Dans ce climat d’escalade verbale, une voix dissidente s’élève, celle de Mbougar Diouf, secrétaire général du parti Les Panafricanistes Sénégalais. En dénonçant les propos de Waly Diouf Bodian, il tente de replacer le débat sur le terrain du droit et de l’éthique républicaine :
« Traiter d’honnêtes citoyens de délinquants sans la moindre preuve (…) c’est une atteinte grave à l’État de droit. Le pouvoir (…) appartient au peuple sénégalais. Il ne se confisque pas, il se mérite. »
Le débat public sénégalais, pourtant nourri par une tradition politique vivace, semble aujourd’hui défiguré par l’invective. Les plateformes numériques, jadis perçues comme des outils d’élargissement de la démocratie, se transforment en tribunaux sauvages où les condamnations sont rendues avant toute procédure, où la nuance s’éteint au profit du clash, et où la vérité n’est plus qu’une variable d’opinion.
La question des libertés publiques ; notamment l’incarcération d’opposants ou les accusations d’atteinte à la sûreté de l’État ; cristallise les tensions. Mais au-delà des faits, c’est le langage même de la politique qui semble se déliter. Le mot n’est plus outil de conviction, il devient projectile.

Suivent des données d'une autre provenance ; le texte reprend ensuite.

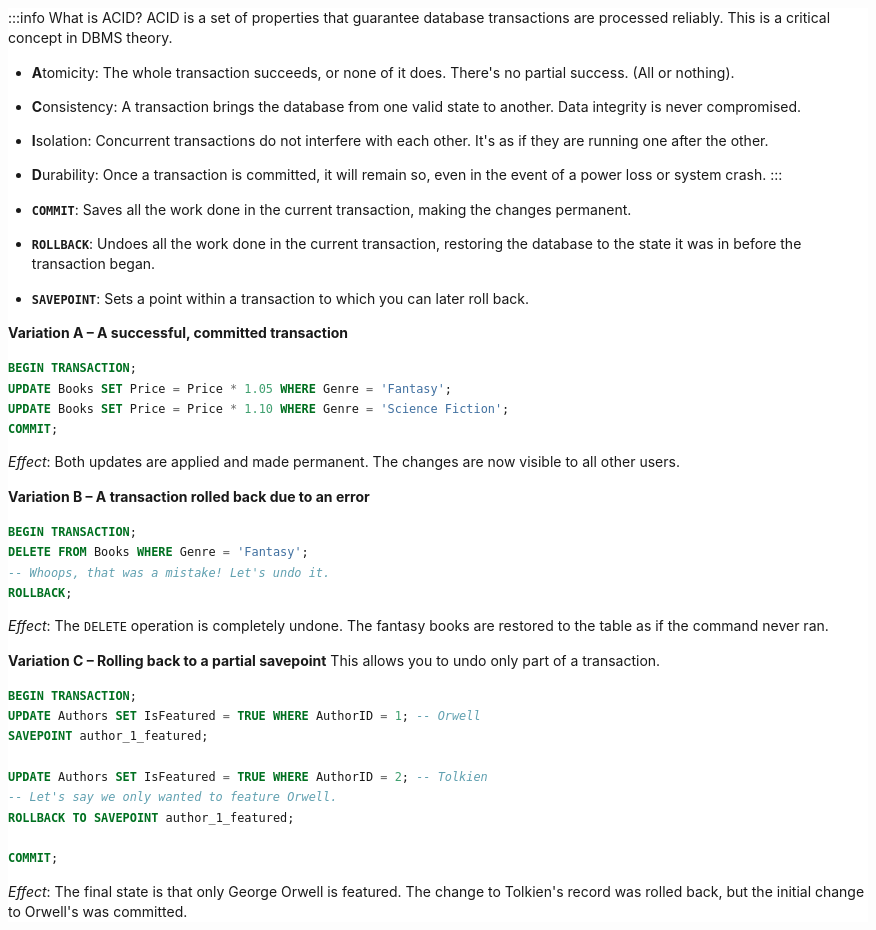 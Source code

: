 :::info What is ACID?
ACID is a set of properties that guarantee database transactions are processed reliably. This is a critical concept in DBMS theory.

  * **A**tomicity: The whole transaction succeeds, or none of it does. There's no partial success. (All or nothing).

  * **C**onsistency: A transaction brings the database from one valid state to another. Data integrity is never compromised.

  * **I**solation: Concurrent transactions do not interfere with each other. It's as if they are running one after the other.

  * **D**urability: Once a transaction is committed, it will remain so, even in the event of a power loss or system crash.
    :::

  * **`COMMIT`**: Saves all the work done in the current transaction, making the changes permanent.

  * **`ROLLBACK`**: Undoes all the work done in the current transaction, restoring the database to the state it was in before the transaction began.

  * **`SAVEPOINT`**: Sets a point within a transaction to which you can later roll back.

**Variation A – A successful, committed transaction**

```sql
BEGIN TRANSACTION;
UPDATE Books SET Price = Price * 1.05 WHERE Genre = 'Fantasy';
UPDATE Books SET Price = Price * 1.10 WHERE Genre = 'Science Fiction';
COMMIT;
```

*Effect*: Both updates are applied and made permanent. The changes are now visible to all other users.

**Variation B – A transaction rolled back due to an error**

```sql
BEGIN TRANSACTION;
DELETE FROM Books WHERE Genre = 'Fantasy';
-- Whoops, that was a mistake! Let's undo it.
ROLLBACK;
```

*Effect*: The `DELETE` operation is completely undone. The fantasy books are restored to the table as if the command never ran.

**Variation C – Rolling back to a partial savepoint**
This allows you to undo only part of a transaction.

```sql
BEGIN TRANSACTION;
UPDATE Authors SET IsFeatured = TRUE WHERE AuthorID = 1; -- Orwell
SAVEPOINT author_1_featured;

UPDATE Authors SET IsFeatured = TRUE WHERE AuthorID = 2; -- Tolkien
-- Let's say we only wanted to feature Orwell.
ROLLBACK TO SAVEPOINT author_1_featured;

COMMIT;
```

*Effect*: The final state is that only George Orwell is featured. The change to Tolkien's record was rolled back, but the initial change to Orwell's was committed.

Le débat d’idées est noyé dans les montages vidéos, les tweets incendiaires, les publications tronquées.
Dans cette atmosphère saturée, les chroniqueurs et influenceurs jouent un rôle de plus en plus déterminant, sinon dangereux. Certains, alignés sur des logiques de camps, ont troqué l’analyse pour l’attaque, l’information pour l’indignation. Ils n’informent plus, ils alimentent la mêlée.

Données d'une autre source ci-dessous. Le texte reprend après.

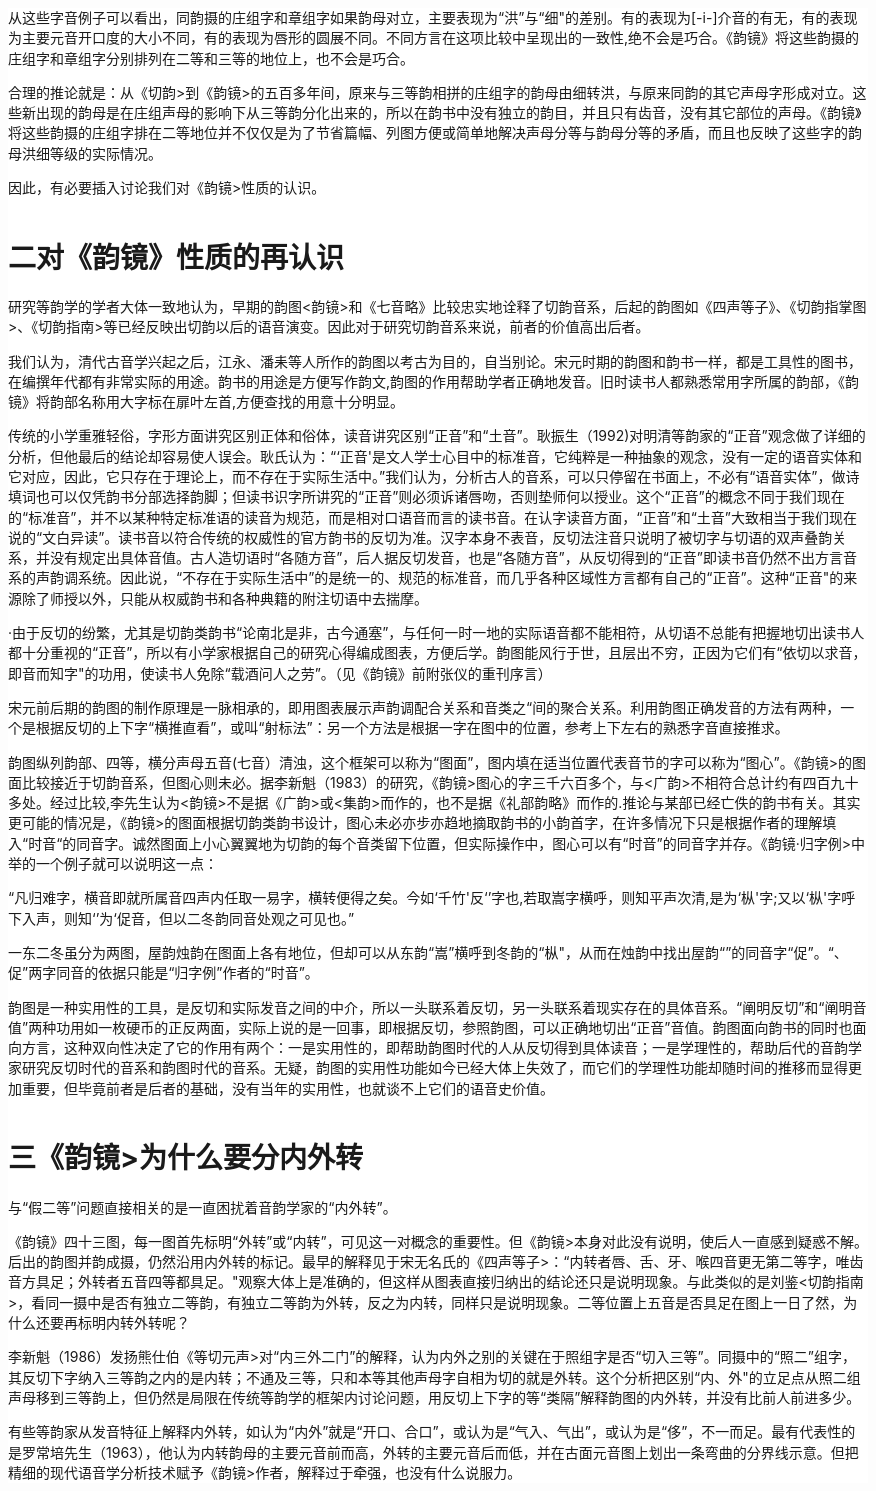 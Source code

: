 从这些字音例子可以看出，同韵摄的庄组字和章组字如果韵母对立，主要表现为“洪”与“细"的差别。有的表现为[-i-]介音的有无，有的表现为主要元音开口度的大小不同，有的表现为唇形的圆展不同。不同方言在这项比较中呈现出的一致性,绝不会是巧合。《韵镜》将这些韵摄的庄组字和章组字分别排列在二等和三等的地位上，也不会是巧合。  

合理的推论就是：从《切韵>到《韵镜>的五百多年间，原来与三等韵相拼的庄组字的韵母由细转洪，与原来同韵的其它声母字形成对立。这些新出现的韵母是在庄组声母的影响下从三等韵分化出来的，所以在韵书中没有独立的韵目，并且只有齿音，没有其它部位的声母。《韵镜》将这些韵摄的庄组字排在二等地位并不仅仅是为了节省篇幅、列图方便或简单地解决声母分等与韵母分等的矛盾，而且也反映了这些字的韵母洪细等级的实际情况。  

因此，有必要插入讨论我们对《韵镜>性质的认识。  

# 二对《韵镜》性质的再认识  

研究等韵学的学者大体一致地认为，早期的韵图<韵镜>和《七音略》比较忠实地诠释了切韵音系，后起的韵图如《四声等子》、《切韵指掌图>、《切韵指南>等已经反映出切韵以后的语音演变。因此对于研究切韵音系来说，前者的价值高出后者。  

我们认为，清代古音学兴起之后，江永、潘耒等人所作的韵图以考古为目的，自当别论。宋元时期的韵图和韵书一样，都是工具性的图书，在编撰年代都有非常实际的用途。韵书的用途是方便写作韵文,韵图的作用帮助学者正确地发音。旧时读书人都熟悉常用字所属的韵部，《韵镜》将韵部名称用大字标在扉叶左首,方便查找的用意十分明显。  

传统的小学重雅轻俗，字形方面讲究区别正体和俗体，读音讲究区别“正音”和“土音”。耿振生（1992)对明清等韵家的“正音”观念做了详细的分析，但他最后的结论却容易使人误会。耿氏认为：“‘正音'是文人学士心目中的标准音，它纯粹是一种抽象的观念，没有一定的语音实体和它对应，因此，它只存在于理论上，而不存在于实际生活中。”我们认为，分析古人的音系，可以只停留在书面上，不必有“语音实体”，做诗填词也可以仅凭韵书分部选择韵脚；但读书识字所讲究的“正音”则必须诉诸唇吻，否则垫师何以授业。这个“正音”的概念不同于我们现在的“标准音”，并不以某种特定标准语的读音为规范，而是相对口语音而言的读书音。在认字读音方面，“正音”和“土音”大致相当于我们现在说的“文白异读”。读书音以符合传统的权威性的官方韵书的反切为准。汉字本身不表音，反切法注音只说明了被切字与切语的双声叠韵关系，并没有规定出具体音值。古人造切语时“各随方音”，后人据反切发音，也是“各随方音”，从反切得到的“正音”即读书音仍然不出方言音系的声韵调系统。因此说，“不存在于实际生活中”的是统一的、规范的标准音，而几乎各种区域性方言都有自己的“正音”。这种“正音"的来源除了师授以外，只能从权威韵书和各种典籍的附注切语中去揣摩。  

·由于反切的纷繁，尤其是切韵类韵书“论南北是非，古今通塞”，与任何一时一地的实际语音都不能相符，从切语不总能有把握地切出读书人都十分重视的“正音”，所以有小学家根据自己的研究心得编成图表，方便后学。韵图能风行于世，且层出不穷，正因为它们有“依切以求音，即音而知字"的功用，使读书人免除“载酒问人之劳”。（见《韵镜》前附张仪的重刊序言）  

宋元前后期的韵图的制作原理是一脉相承的，即用图表展示声韵调配合关系和音类之“间的聚合关系。利用韵图正确发音的方法有两种，一个是根据反切的上下字“横推直看”，或叫“射标法”：另一个方法是根据一字在图中的位置，参考上下左右的熟悉字音直接推求。  

韵图纵列韵部、四等，横分声母五音(七音）清浊，这个框架可以称为“图面”，图内填在适当位置代表音节的字可以称为“图心”。《韵镜>的图面比较接近于切韵音系，但图心则未必。据李新魁（1983）的研究，《韵镜>图心的字三千六百多个，与<广韵>不相符合总计约有四百九十多处。经过比较,李先生认为<韵镜>不是据《广韵>或<集韵>而作的，也不是据《礼部韵略》而作的.推论与某部已经亡佚的韵书有关。其实更可能的情况是，《韵镜>的图面根据切韵类韵书设计，图心未必亦步亦趋地摘取韵书的小韵首字，在许多情况下只是根据作者的理解填入“时音“的同音字。诚然图面上小心翼翼地为切韵的每个音类留下位置，但实际操作中，图心可以有“时音”的同音字并存。《韵镜·归字例>中举的一个例子就可以说明这一点：  

“凡归难字，横音即就所属音四声内任取一易字，横转便得之矣。今如‘千竹'反‘’字也,若取嵩字横呼，则知平声次清,是为‘枞'字;又以‘枞'字呼下入声，则知‘’为‘促音，但以二冬韵同音处观之可见也。”  

一东二冬虽分为两图，屋韵烛韵在图面上各有地位，但却可以从东韵“嵩”横呼到冬韵的“枞"，从而在烛韵中找出屋韵“”的同音字“促”。“、促”两字同音的依据只能是“归字例”作者的“时音”。  

韵图是一种实用性的工具，是反切和实际发音之间的中介，所以一头联系着反切，另一头联系着现实存在的具体音系。“阐明反切”和“阐明音值”两种功用如一枚硬币的正反两面，实际上说的是一回事，即根据反切，参照韵图，可以正确地切出“正音”音值。韵图面向韵书的同时也面向方言，这种双向性决定了它的作用有两个：一是实用性的，即帮助韵图时代的人从反切得到具体读音；一是学理性的，帮助后代的音韵学家研究反切时代的音系和韵图时代的音系。无疑，韵图的实用性功能如今已经大体上失效了，而它们的学理性功能却随时间的推移而显得更加重要，但毕竟前者是后者的基础，没有当年的实用性，也就谈不上它们的语音史价值。  

# 三《韵镜>为什么要分内外转  

与“假二等”问题直接相关的是一直困扰着音韵学家的“内外转”。  

《韵镜》四十三图，每一图首先标明“外转”或“内转”，可见这一对概念的重要性。但《韵镜>本身对此没有说明，使后人一直感到疑惑不解。后出的韵图并韵成摄，仍然沿用内外转的标记。最早的解释见于宋无名氏的《四声等子>：“内转者唇、舌、牙、喉四音更无第二等字，唯齿音方具足；外转者五音四等都具足。"观察大体上是准确的，但这样从图表直接归纳出的结论还只是说明现象。与此类似的是刘鉴<切韵指南>，看同一摄中是否有独立二等韵，有独立二等韵为外转，反之为内转，同样只是说明现象。二等位置上五音是否具足在图上一日了然，为什么还要再标明内转外转呢？  

李新魁（1986）发扬熊仕伯《等切元声>对“内三外二门”的解释，认为内外之别的关键在于照组字是否“切入三等”。同摄中的“照二”组字，其反切下字纳入三等韵之内的是内转；不通及三等，只和本等其他声母字自相为切的就是外转。这个分析把区别“内、外"的立足点从照二组声母移到三等韵上，但仍然是局限在传统等韵学的框架内讨论问题，用反切上下字的等“类隔”解释韵图的内外转，并没有比前人前进多少。  

有些等韵家从发音特征上解释内外转，如认为“内外”就是“开口、合口”，或认为是“气入、气出”，或认为是“侈”，不一而足。最有代表性的是罗常培先生（1963），他认为内转韵母的主要元音前而高，外转的主要元音后而低，并在古面元音图上划出一条弯曲的分界线示意。但把精细的现代语音学分析技术赋予《韵镜>作者，解释过于牵强，也没有什么说服力。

Ce glissement progressif vers une démocratie d’apparence, où l’on invoque la légitimité populaire tout en minant les fondements du vivre-ensemble, doit interroger. Il ne s’agit pas de refuser le conflit politique, il est inhérent à toute démocratie, mais de s’alarmer lorsque ce conflit ne respecte plus les règles du jeu, lorsque l’adversaire devient l’ennemi, et lorsque le pouvoir se défend en criant à la trahison à la moindre critique.
Aujourd’hui, au Sénégal, chaque mot est un risque. Chaque publication peut déclencher une plainte, un appel à la mobilisation, voire une arrestation. La liberté d’expression est toujours là, mais elle circule désormais sous haute tension. Et la République, elle, marche sur un fil ténu entre les passions et la raison.